▸ Instructions to follow: Exact copies of all the records are the expected output.

§ §

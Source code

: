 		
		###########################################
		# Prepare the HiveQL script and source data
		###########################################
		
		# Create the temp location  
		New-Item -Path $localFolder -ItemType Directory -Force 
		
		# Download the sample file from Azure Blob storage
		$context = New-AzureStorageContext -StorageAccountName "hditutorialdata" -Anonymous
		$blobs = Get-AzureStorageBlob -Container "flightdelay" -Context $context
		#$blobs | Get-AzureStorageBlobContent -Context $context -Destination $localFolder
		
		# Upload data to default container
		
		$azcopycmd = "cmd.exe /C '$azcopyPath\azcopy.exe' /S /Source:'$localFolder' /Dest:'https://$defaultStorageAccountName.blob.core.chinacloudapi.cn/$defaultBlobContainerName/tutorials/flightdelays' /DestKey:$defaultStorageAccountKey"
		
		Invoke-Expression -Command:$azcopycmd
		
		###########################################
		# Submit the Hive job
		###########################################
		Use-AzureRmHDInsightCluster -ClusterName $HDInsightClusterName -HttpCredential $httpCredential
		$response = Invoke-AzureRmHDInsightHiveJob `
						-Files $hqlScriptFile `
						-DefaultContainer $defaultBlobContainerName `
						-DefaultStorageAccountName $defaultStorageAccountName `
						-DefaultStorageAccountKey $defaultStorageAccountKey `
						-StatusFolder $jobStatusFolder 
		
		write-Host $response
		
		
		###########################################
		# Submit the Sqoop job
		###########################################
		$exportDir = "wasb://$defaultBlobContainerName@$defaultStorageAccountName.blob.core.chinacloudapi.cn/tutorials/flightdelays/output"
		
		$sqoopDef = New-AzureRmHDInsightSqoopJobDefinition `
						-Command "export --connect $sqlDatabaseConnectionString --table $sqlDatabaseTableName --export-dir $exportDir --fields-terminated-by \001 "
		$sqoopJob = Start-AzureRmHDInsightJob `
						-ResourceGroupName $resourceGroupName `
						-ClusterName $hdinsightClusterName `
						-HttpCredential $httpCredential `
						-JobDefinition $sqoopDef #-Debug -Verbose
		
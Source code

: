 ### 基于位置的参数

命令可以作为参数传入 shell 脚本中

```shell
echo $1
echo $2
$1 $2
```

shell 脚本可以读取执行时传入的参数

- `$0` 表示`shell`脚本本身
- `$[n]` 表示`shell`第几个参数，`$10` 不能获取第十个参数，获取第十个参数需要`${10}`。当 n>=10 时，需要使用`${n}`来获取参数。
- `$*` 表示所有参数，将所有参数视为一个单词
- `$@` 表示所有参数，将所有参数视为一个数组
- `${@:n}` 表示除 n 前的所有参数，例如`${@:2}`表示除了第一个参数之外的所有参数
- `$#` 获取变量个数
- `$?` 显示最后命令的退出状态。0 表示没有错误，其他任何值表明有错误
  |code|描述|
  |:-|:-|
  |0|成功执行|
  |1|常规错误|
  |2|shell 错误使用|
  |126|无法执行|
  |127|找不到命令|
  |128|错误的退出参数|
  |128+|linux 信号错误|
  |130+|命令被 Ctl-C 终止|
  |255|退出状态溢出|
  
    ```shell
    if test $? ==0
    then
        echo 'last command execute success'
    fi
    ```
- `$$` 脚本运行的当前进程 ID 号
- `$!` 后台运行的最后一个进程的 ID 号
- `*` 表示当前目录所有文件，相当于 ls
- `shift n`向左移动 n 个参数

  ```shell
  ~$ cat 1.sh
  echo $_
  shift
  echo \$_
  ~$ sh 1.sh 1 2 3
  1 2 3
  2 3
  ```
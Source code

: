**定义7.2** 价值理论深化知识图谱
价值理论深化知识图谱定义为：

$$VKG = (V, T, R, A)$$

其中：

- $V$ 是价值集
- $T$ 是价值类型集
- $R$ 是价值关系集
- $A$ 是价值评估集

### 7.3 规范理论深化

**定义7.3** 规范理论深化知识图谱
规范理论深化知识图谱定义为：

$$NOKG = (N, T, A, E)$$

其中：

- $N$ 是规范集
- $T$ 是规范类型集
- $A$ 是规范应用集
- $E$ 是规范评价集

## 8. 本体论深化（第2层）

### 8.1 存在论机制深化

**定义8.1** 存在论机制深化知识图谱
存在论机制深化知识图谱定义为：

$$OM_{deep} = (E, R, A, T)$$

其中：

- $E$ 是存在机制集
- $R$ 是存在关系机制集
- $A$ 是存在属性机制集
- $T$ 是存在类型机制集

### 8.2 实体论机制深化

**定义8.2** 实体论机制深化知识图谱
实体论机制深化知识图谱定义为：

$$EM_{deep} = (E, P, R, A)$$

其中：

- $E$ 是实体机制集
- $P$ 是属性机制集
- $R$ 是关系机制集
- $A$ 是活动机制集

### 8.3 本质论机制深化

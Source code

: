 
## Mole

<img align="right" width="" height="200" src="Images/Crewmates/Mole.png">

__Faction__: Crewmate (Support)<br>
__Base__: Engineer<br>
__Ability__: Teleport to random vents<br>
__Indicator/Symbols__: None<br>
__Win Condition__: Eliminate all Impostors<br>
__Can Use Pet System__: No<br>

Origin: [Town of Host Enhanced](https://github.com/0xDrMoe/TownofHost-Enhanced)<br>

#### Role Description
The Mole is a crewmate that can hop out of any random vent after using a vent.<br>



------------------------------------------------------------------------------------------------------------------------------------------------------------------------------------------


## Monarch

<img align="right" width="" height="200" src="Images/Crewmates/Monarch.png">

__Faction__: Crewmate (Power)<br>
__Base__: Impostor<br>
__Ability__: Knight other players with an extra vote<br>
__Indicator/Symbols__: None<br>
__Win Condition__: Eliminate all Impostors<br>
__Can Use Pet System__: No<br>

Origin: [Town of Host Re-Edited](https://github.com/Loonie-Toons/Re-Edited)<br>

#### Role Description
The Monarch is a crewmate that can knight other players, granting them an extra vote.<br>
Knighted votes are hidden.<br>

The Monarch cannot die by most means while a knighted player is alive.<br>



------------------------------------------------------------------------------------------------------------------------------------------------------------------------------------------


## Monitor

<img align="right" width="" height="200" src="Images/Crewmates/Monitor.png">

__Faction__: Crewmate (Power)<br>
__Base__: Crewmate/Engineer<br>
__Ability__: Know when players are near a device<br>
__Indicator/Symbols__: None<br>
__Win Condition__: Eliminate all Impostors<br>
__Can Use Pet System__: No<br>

§ §

▸ Solution for this exercise:
Source code

: 		
		###########################################
		# Prepare the HiveQL script and source data
		###########################################
		
		# Create the temp location  
		New-Item -Path $localFolder -ItemType Directory -Force 
		
		# Download the sample file from Azure Blob storage
		$context = New-AzureStorageContext -StorageAccountName "hditutorialdata" -Anonymous
		$blobs = Get-AzureStorageBlob -Container "flightdelay" -Context $context
		#$blobs | Get-AzureStorageBlobContent -Context $context -Destination $localFolder
		
		# Upload data to default container
		
		$azcopycmd = "cmd.exe /C '$azcopyPath\azcopy.exe' /S /Source:'$localFolder' /Dest:'https://$defaultStorageAccountName.blob.core.chinacloudapi.cn/$defaultBlobContainerName/tutorials/flightdelays' /DestKey:$defaultStorageAccountKey"
		
		Invoke-Expression -Command:$azcopycmd
		
		###########################################
		# Submit the Hive job
		###########################################
		Use-AzureRmHDInsightCluster -ClusterName $HDInsightClusterName -HttpCredential $httpCredential
		$response = Invoke-AzureRmHDInsightHiveJob `
						-Files $hqlScriptFile `
						-DefaultContainer $defaultBlobContainerName `
						-DefaultStorageAccountName $defaultStorageAccountName `
						-DefaultStorageAccountKey $defaultStorageAccountKey `
						-StatusFolder $jobStatusFolder 
		
		write-Host $response
		
		
		###########################################
		# Submit the Sqoop job
		###########################################
		$exportDir = "wasb://$defaultBlobContainerName@$defaultStorageAccountName.blob.core.chinacloudapi.cn/tutorials/flightdelays/output"
		
		$sqoopDef = New-AzureRmHDInsightSqoopJobDefinition `
						-Command "export --connect $sqlDatabaseConnectionString --table $sqlDatabaseTableName --export-dir $exportDir --fields-terminated-by \001 "
		$sqoopJob = Start-AzureRmHDInsightJob `
						-ResourceGroupName $resourceGroupName `
						-ClusterName $hdinsightClusterName `
						-HttpCredential $httpCredential `
						-JobDefinition $sqoopDef #-Debug -Verbose
		
Source code

: ### 基于位置的参数

命令可以作为参数传入 shell 脚本中

```shell
echo $1
echo $2
$1 $2
```

shell 脚本可以读取执行时传入的参数

- `$0` 表示`shell`脚本本身
- `$[n]` 表示`shell`第几个参数，`$10` 不能获取第十个参数，获取第十个参数需要`${10}`。当 n>=10 时，需要使用`${n}`来获取参数。
- `$*` 表示所有参数，将所有参数视为一个单词
- `$@` 表示所有参数，将所有参数视为一个数组
- `${@:n}` 表示除 n 前的所有参数，例如`${@:2}`表示除了第一个参数之外的所有参数
- `$#` 获取变量个数
- `$?` 显示最后命令的退出状态。0 表示没有错误，其他任何值表明有错误
  |code|描述|
  |:-|:-|
  |0|成功执行|
  |1|常规错误|
  |2|shell 错误使用|
  |126|无法执行|
  |127|找不到命令|
  |128|错误的退出参数|
  |128+|linux 信号错误|
  |130+|命令被 Ctl-C 终止|
  |255|退出状态溢出|
  
    ```shell
    if test $? ==0
    then
        echo 'last command execute success'
    fi
    ```
- `$$` 脚本运行的当前进程 ID 号
- `$!` 后台运行的最后一个进程的 ID 号
- `*` 表示当前目录所有文件，相当于 ls
- `shift n`向左移动 n 个参数

  ```shell
  ~$ cat 1.sh
  echo $_
  shift
  echo \$_
  ~$ sh 1.sh 1 2 3
  1 2 3
  2 3
  ```
Source code

:**定义7.2** 价值理论深化知识图谱
价值理论深化知识图谱定义为：

$$VKG = (V, T, R, A)$$

其中：

- $V$ 是价值集
- $T$ 是价值类型集
- $R$ 是价值关系集
- $A$ 是价值评估集

### 7.3 规范理论深化

**定义7.3** 规范理论深化知识图谱
规范理论深化知识图谱定义为：

$$NOKG = (N, T, A, E)$$

其中：

- $N$ 是规范集
- $T$ 是规范类型集
- $A$ 是规范应用集
- $E$ 是规范评价集

## 8. 本体论深化（第2层）

### 8.1 存在论机制深化

**定义8.1** 存在论机制深化知识图谱
存在论机制深化知识图谱定义为：

$$OM_{deep} = (E, R, A, T)$$

其中：

- $E$ 是存在机制集
- $R$ 是存在关系机制集
- $A$ 是存在属性机制集
- $T$ 是存在类型机制集

### 8.2 实体论机制深化

**定义8.2** 实体论机制深化知识图谱
实体论机制深化知识图谱定义为：

$$EM_{deep} = (E, P, R, A)$$

其中：

- $E$ 是实体机制集
- $P$ 是属性机制集
- $R$ 是关系机制集
- $A$ 是活动机制集

### 8.3 本质论机制深化

Source code

: 
## Mole

<img align="right" width="" height="200" src="Images/Crewmates/Mole.png">

__Faction__: Crewmate (Support)<br>
__Base__: Engineer<br>
__Ability__: Teleport to random vents<br>
__Indicator/Symbols__: None<br>
__Win Condition__: Eliminate all Impostors<br>
__Can Use Pet System__: No<br>

Origin: [Town of Host Enhanced](https://github.com/0xDrMoe/TownofHost-Enhanced)<br>

#### Role Description
The Mole is a crewmate that can hop out of any random vent after using a vent.<br>



------------------------------------------------------------------------------------------------------------------------------------------------------------------------------------------


## Monarch

<img align="right" width="" height="200" src="Images/Crewmates/Monarch.png">

__Faction__: Crewmate (Power)<br>
__Base__: Impostor<br>
__Ability__: Knight other players with an extra vote<br>
__Indicator/Symbols__: None<br>
__Win Condition__: Eliminate all Impostors<br>
__Can Use Pet System__: No<br>

Origin: [Town of Host Re-Edited](https://github.com/Loonie-Toons/Re-Edited)<br>

#### Role Description
The Monarch is a crewmate that can knight other players, granting them an extra vote.<br>
Knighted votes are hidden.<br>

The Monarch cannot die by most means while a knighted player is alive.<br>



------------------------------------------------------------------------------------------------------------------------------------------------------------------------------------------


## Monitor

<img align="right" width="" height="200" src="Images/Crewmates/Monitor.png">

__Faction__: Crewmate (Power)<br>
__Base__: Crewmate/Engineer<br>
__Ability__: Know when players are near a device<br>
__Indicator/Symbols__: None<br>
__Win Condition__: Eliminate all Impostors<br>
__Can Use Pet System__: No<br>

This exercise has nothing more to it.